Kim Daniels, director of Georgetown's Initiative on Catholic Social Thought and Public Life and an adjunct professor in the Jesuit university's department of theology and religious studies, noted that then-Washington Archbishop Patrick O'Boyle delivered the invocation at that event. The archbishop encouraged Catholics to participate and to host participants who traveled in from out of town.
"He called on everybody to live in dignity, justice, charity and peace," Daniels said. "We know it's just as vital today as it was 60 years ago. It can also be just as heart-wrenching."
Among the panelists at the event was Sister Anita Baird, the U.S. provincial for her order, the Religious Congregation of the Society of the Daughters of the Heart of Mary, who was the founding director of the Archdiocese of Chicago's Office for Racial Justice and is a past president of the National Black Sisters' Conference.
Also on the panel were Marc Morial, president and CEO of the National Urban League, one of the original sponsors of the March on Washington 60 years ago and a former mayor of New Orleans; Andrew Prevot, holder of the Amaturo Chair in Catholic Studies and a professor of theology at Georgetown University and co-editor of the book "Anti-Blackness and Christian Ethics"; and Lauren Reliford, political director at Sojourners, a Christian organization committed to advocacy for social justice.

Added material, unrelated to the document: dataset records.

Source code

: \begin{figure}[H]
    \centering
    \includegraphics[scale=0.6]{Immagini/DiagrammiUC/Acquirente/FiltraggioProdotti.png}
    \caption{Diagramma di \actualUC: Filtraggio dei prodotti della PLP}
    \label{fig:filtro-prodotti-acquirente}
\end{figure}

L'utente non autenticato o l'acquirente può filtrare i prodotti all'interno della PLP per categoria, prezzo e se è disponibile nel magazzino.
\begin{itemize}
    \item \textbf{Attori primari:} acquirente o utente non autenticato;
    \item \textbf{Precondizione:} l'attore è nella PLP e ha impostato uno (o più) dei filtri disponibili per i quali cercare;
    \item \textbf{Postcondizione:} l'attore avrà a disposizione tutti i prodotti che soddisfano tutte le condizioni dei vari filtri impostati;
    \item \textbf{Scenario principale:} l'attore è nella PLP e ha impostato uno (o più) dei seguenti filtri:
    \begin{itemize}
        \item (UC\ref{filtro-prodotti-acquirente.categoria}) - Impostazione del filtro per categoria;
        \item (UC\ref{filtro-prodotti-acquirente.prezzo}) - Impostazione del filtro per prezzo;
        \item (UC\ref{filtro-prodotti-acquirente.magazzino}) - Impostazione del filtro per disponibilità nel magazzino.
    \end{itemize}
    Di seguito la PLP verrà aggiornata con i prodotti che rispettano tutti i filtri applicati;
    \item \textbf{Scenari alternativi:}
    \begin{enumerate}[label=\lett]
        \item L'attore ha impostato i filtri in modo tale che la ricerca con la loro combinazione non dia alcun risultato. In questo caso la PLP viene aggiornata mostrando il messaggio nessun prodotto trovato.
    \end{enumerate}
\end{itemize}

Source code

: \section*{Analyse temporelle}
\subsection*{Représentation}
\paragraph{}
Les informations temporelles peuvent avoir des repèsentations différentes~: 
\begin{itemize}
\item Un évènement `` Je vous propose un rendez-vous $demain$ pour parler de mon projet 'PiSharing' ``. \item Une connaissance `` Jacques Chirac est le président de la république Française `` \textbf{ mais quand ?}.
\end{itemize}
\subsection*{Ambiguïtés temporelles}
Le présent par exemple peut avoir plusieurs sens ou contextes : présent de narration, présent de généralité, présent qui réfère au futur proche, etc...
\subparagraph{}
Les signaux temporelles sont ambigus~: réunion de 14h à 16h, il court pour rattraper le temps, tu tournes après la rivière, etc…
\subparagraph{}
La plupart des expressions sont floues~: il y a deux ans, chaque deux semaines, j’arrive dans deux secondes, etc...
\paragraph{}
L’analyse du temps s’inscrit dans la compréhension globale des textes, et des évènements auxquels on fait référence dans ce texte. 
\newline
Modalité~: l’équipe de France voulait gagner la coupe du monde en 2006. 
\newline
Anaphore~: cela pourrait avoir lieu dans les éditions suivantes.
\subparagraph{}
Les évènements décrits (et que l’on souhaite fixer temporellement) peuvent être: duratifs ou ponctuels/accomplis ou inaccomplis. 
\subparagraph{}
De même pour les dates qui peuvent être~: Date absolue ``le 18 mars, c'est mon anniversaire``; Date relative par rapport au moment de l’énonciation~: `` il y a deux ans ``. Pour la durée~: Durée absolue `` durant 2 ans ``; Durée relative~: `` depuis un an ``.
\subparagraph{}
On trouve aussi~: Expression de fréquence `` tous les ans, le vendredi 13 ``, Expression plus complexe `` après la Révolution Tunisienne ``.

John Carr, the event's moderator and the Initiative's founder, recognized those in attendance who went to the march, saying "they came together and against all odds they changed the nation."
Carr said Catholics and all Americans should "think about what the march meant and what it calls us to do now."
"Black unemployment: Black people were twice as likely to be jobless 60 years ago -- still the case. Black poverty was twice what it was for whites -- still the case," Carr said, adding, "Some things have changed and some have not."
Morial said the recent racist killing of three Black Americans by a white gunman in Jacksonville, Florida, was a "stark reminder that racially motivated hate and violence is too common in America today."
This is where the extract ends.